Start of Block

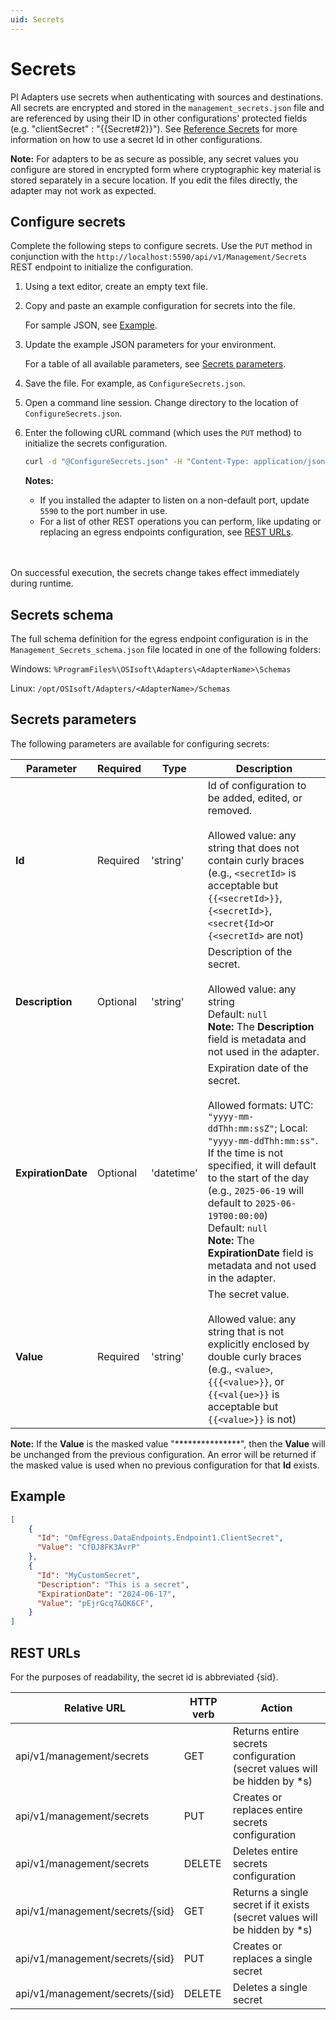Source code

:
 ```yaml
---
uid: Secrets
---
```


# Secrets

PI Adapters use secrets when authenticating with sources and destinations. All secrets are encrypted and stored in the `management_secrets.json` file and are referenced by using their ID in other configurations' protected fields (e.g. "clientSecret" : "{{Secret#2}}"). 
See [Reference Secrets](xref:ReferenceSecrets) for more information on how to use a secret Id in other configurations.

**Note:** For adapters to be as secure as possible, any secret values you configure are stored in encrypted form where cryptographic key material is stored separately in a secure location. If you edit the files directly, the adapter may not work as expected.

## Configure secrets

Complete the following steps to configure secrets. Use the `PUT` method in conjunction with the `http://localhost:5590/api/v1/Management/Secrets` REST endpoint to initialize the configuration.

1. Using a text editor, create an empty text file.

2. Copy and paste an example configuration for secrets into the file.

    For sample JSON, see [Example](#example).

3. Update the example JSON parameters for your environment.

    For a table of all available parameters, see [Secrets parameters](#secrets-parameters).

4. Save the file. For example, as `ConfigureSecrets.json`.

5. Open a command line session. Change directory to the location of `ConfigureSecrets.json`.

6. Enter the following cURL command (which uses the `PUT` method) to initialize the secrets configuration.

    ```bash
    curl -d "@ConfigureSecrets.json" -H "Content-Type: application/json" -X PUT "http://localhost:5590/api/v1/Management/Secrets"
    ```

    **Notes:**
  
    * If you installed the adapter to listen on a non-default port, update `5590` to the port number in use.
    * For a list of other REST operations you can perform, like updating or replacing an egress endpoints configuration, see [REST URLs](#rest-urls).
    <br/>
    <br/>

On successful execution, the secrets change takes effect immediately during runtime.

## Secrets schema

The full schema definition for the egress endpoint configuration is in the `Management_Secrets_schema.json` file located in one of the following folders:

Windows: `%ProgramFiles%\OSIsoft\Adapters\<AdapterName>\Schemas`

Linux: `/opt/OSIsoft/Adapters/<AdapterName>/Schemas`

## Secrets parameters

The following parameters are available for configuring secrets:

| Parameter                 | Required | Type      | Description                                                  |
| ------------------------- | -------- | --------- | ------------------------------------------------------------ |
| **Id**              | Required | 'string' | Id of configuration to be added, edited, or removed. <br><br>Allowed value: any string that does not contain curly braces <br>(e.g., `<secretId>` is acceptable but `{{<secretId>}}`, `{<secretId>}`, `<secret{Id>`or `{<secretId>` are not)|
| **Description** | Optional | 'string' | Description of the secret.  <br><br>Allowed value: any string <br> Default: `null` <br> **Note:** The **Description** field is metadata and not used in the adapter.|
| **ExpirationDate** | Optional | 'datetime' | Expiration date of the secret. <br><br> Allowed formats:  UTC: `"yyyy-mm-ddThh:mm:ssZ"`; Local: `"yyyy-mm-ddThh:mm:ss"`. If the time is not specified, it will default to the start of the day (e.g., `2025-06-19` will default to `2025-06-19T00:00:00`) <br>Default: `null`<br> **Note:** The **ExpirationDate** field is metadata and not used in the adapter. |
| **Value** | Required | 'string' | The secret value. <br><br>Allowed value: any string that is not explicitly enclosed by double curly braces <br>(e.g., `<value>`, `{{{<value>}}`, or `{{<val{ue>}}` is acceptable but `{{<value>}}` is not)|

  **Note:** If the **Value** is the masked value "\*\*\*\*\*\*\*\*\*\*\*\*\*\*\*", then the **Value** will be unchanged from the previous configuration. An error will be returned if the masked value is used when no previous configuration for that **Id** exists. 

## Example

```json
[
	{
	  "Id": "OmfEgress.DataEndpoints.Endpoint1.ClientSecret",
	  "Value": "CfDJ8FK3AvrP"
	},
	{
	  "Id": "MyCustomSecret",
	  "Description": "This is a secret",
	  "ExpirationDate": "2024-06-17",
	  "Value": "pEjrGcq7&QK6CF",
	}
]
```

## REST URLs

For the purposes of readability, the secret id is abbreviated {sid}.

| Relative URL | HTTP verb | Action |
| ------------ | --------- | ------ |
| api/v1/management/secrets | GET | Returns entire secrets configuration (secret values will be hidden by *s) |
| api/v1/management/secrets | PUT | Creates or replaces entire secrets configuration |
| api/v1/management/secrets | DELETE | Deletes entire secrets configuration |
| api/v1/management/secrets/{sid} | GET | Returns a single secret if it exists (secret values will be hidden by *s) |
| api/v1/management/secrets/{sid} | PUT | Creates or replaces a single secret |
| api/v1/management/secrets/{sid} | DELETE | Deletes a single secret |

End of Block

• REQUIRED ACTION: Find each line holding the string "single" in the listing above, then copy it.

• FINAL ANSWER:
| api/v1/management/secrets/{sid} | GET | Returns a single secret if it exists (secret values will be hidden by *s) |
| api/v1/management/secrets/{sid} | PUT | Creates or replaces a single secret |
| api/v1/management/secrets/{sid} | DELETE | Deletes a single secret |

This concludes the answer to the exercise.